Requirement
Transcribe the lines below verbatim, skipping the images.

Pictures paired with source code
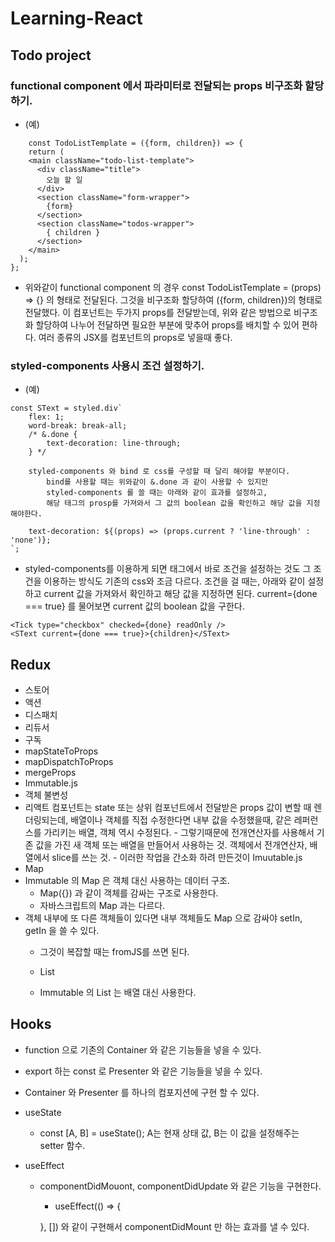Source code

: # Learning-React

## Todo project

### functional component 에서 파라미터로 전달되는 props 비구조화 할당하기.
-  (예)
```
	const TodoListTemplate = ({form, children}) => {
  	return (
    <main className="todo-list-template">
      <div className="title">
        오늘 할 일
      </div>
      <section className="form-wrapper">
        {form}
      </section>
      <section className="todos-wrapper">
        { children }
      </section>
    </main>
  );
};
```

- 위와같이 functional component 의 경우	const TodoListTemplate = (props) => {} 의 형태로 전달된다.
	그것을 비구조화 할당하여 ({form, children})의 형태로 전달했다.
	이 컴포넌트는 두가지 props를 전달받는데, 위와 같은 방법으로 비구조화 할당하여 나누어 전달하면 필요한 부분에 맞추어 props를 배치할 수 있어 편하다.
	여러 종류의 JSX를 컴포넌트의 props로 넣을때 좋다.

### styled-components 사용시 조건 설정하기.
- (예)

```
const SText = styled.div`
	flex: 1;
	word-break: break-all;
	/* &.done {
		text-decoration: line-through;
	} */
	
	styled-components 와 bind 로 css를 구성할 때 달리 해야할 부분이다.
		bind를 사용할 때는 위와같이 &.done 과 같이 사용할 수 있지만
		styled-components 를 쓸 때는 아래와 같이 효과를 설정하고,
		해당 태그의 prosp를 가져와서 그 값의 boolean 값을 확인하고 해당 값을 지정해야한다.
	
	text-decoration: ${(props) => (props.current ? 'line-through' : 'none')};
`;
```

- styled-components를 이용하게 되면 태그에서 바로 조건을 설정하는 것도 그 조건을 이용하는 방식도 기존의 css와 조금 다르다.
	조건을 걸 때는,	아래와 같이 설정하고 current 값을 가져와서 확인하고 해당 값을 지정하면 된다.
	current={done === true} 를 물어보면 current 값의 boolean 값을 구한다.

```
<Tick type="checkbox" checked={done} readOnly />
<SText current={done === true}>{children}</SText>
```


## Redux
- 스토어
- 액션
- 디스패치
- 리듀서
- 구독
- mapStateToProps
- mapDispatchToProps
- mergeProps
- Immutable.js
 - 객체 불변성
  - 리액트 컴포넌트는 state 또는 상위 컴포넌트에서 전달받은 props 값이 변할 때 렌더링되는데,
	  배열이나 객체를 직접 수정한다면 내부 값을 수정했을때, 같은 레퍼런스를 가리키는 배열, 객체 역시 수정된다.
		- 그렇기때문에 전개연산자를 사용해서 기존 값을 가진 새 객체 또는 배열을 만들어서 사용하는 것.
		 객체에서 전개연산자, 배열에서 slice를 쓰는 것.
		- 이러한 작업을 간소화 하려 만든것이 Imuutable.js
 - Map
  - Immutable 의 Map 은 객체 대신 사용하는 데이터 구조.
	- Map({}) 과 같이 객체를 감싸는 구조로 사용한다.
	- 자바스크립트의 Map 과는 다르다.
  - 객체 내부에 또 다른 객체들이 있다면 내부 객체들도 Map 으로 감싸야 setIn, getIn 을 쓸 수 있다.
	- 그것이 복잡할 때는 fromJS를 쓰면 된다.
	
	- List
	 - Immutable 의 List 는 배열 대신 사용한다.

## Hooks
- function 으로 기존의 Container 와 같은 기능들을 넣을 수 있다.
- export 하는 const 로 Presenter 와 같은 기능들을 넣을 수 있다.
- Container 와 Presenter 를 하나의 컴포지션에 구현 할 수 있다.

- useState
  - const [A, B] = useState();
		A는 현재 상태 값,
		B는 이 값을 설정해주는 setter 함수.

- useEffect
  - componentDidMouont, componentDidUpdate 와 같은 기능을 구현한다.
	- useEffect(() => {

	}, []) 와 같이 구현해서 componentDidMount 만 하는 효과를 낼 수 있다.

Task answer
Source code

: # Learning-React

## Todo project

### functional component 에서 파라미터로 전달되는 props 비구조화 할당하기.
-  (예)
```
	const TodoListTemplate = ({form, children}) => {
  	return (
    <main className="todo-list-template">
      <div className="title">
        오늘 할 일
      </div>
      <section className="form-wrapper">
        {form}
      </section>
      <section className="todos-wrapper">
        { children }
      </section>
    </main>
  );
};
```

- 위와같이 functional component 의 경우	const TodoListTemplate = (props) => {} 의 형태로 전달된다.
	그것을 비구조화 할당하여 ({form, children})의 형태로 전달했다.
	이 컴포넌트는 두가지 props를 전달받는데, 위와 같은 방법으로 비구조화 할당하여 나누어 전달하면 필요한 부분에 맞추어 props를 배치할 수 있어 편하다.
	여러 종류의 JSX를 컴포넌트의 props로 넣을때 좋다.

### styled-components 사용시 조건 설정하기.
- (예)

```
const SText = styled.div`
	flex: 1;
	word-break: break-all;
	/* &.done {
		text-decoration: line-through;
	} */
	
	styled-components 와 bind 로 css를 구성할 때 달리 해야할 부분이다.
		bind를 사용할 때는 위와같이 &.done 과 같이 사용할 수 있지만
		styled-components 를 쓸 때는 아래와 같이 효과를 설정하고,
		해당 태그의 prosp를 가져와서 그 값의 boolean 값을 확인하고 해당 값을 지정해야한다.
	
	text-decoration: ${(props) => (props.current ? 'line-through' : 'none')};
`;
```

- styled-components를 이용하게 되면 태그에서 바로 조건을 설정하는 것도 그 조건을 이용하는 방식도 기존의 css와 조금 다르다.
	조건을 걸 때는,	아래와 같이 설정하고 current 값을 가져와서 확인하고 해당 값을 지정하면 된다.
	current={done === true} 를 물어보면 current 값의 boolean 값을 구한다.

```
<Tick type="checkbox" checked={done} readOnly />
<SText current={done === true}>{children}</SText>
```


## Redux
- 스토어
- 액션
- 디스패치
- 리듀서
- 구독
- mapStateToProps
- mapDispatchToProps
- mergeProps
- Immutable.js
 - 객체 불변성
  - 리액트 컴포넌트는 state 또는 상위 컴포넌트에서 전달받은 props 값이 변할 때 렌더링되는데,
	  배열이나 객체를 직접 수정한다면 내부 값을 수정했을때, 같은 레퍼런스를 가리키는 배열, 객체 역시 수정된다.
		- 그렇기때문에 전개연산자를 사용해서 기존 값을 가진 새 객체 또는 배열을 만들어서 사용하는 것.
		 객체에서 전개연산자, 배열에서 slice를 쓰는 것.
		- 이러한 작업을 간소화 하려 만든것이 Imuutable.js
 - Map
  - Immutable 의 Map 은 객체 대신 사용하는 데이터 구조.
	- Map({}) 과 같이 객체를 감싸는 구조로 사용한다.
	- 자바스크립트의 Map 과는 다르다.
  - 객체 내부에 또 다른 객체들이 있다면 내부 객체들도 Map 으로 감싸야 setIn, getIn 을 쓸 수 있다.
	- 그것이 복잡할 때는 fromJS를 쓰면 된다.
	
	- List
	 - Immutable 의 List 는 배열 대신 사용한다.

## Hooks
- function 으로 기존의 Container 와 같은 기능들을 넣을 수 있다.
- export 하는 const 로 Presenter 와 같은 기능들을 넣을 수 있다.
- Container 와 Presenter 를 하나의 컴포지션에 구현 할 수 있다.

- useState
  - const [A, B] = useState();
		A는 현재 상태 값,
		B는 이 값을 설정해주는 setter 함수.

- useEffect
  - componentDidMouont, componentDidUpdate 와 같은 기능을 구현한다.
	- useEffect(() => {

	}, []) 와 같이 구현해서 componentDidMount 만 하는 효과를 낼 수 있다.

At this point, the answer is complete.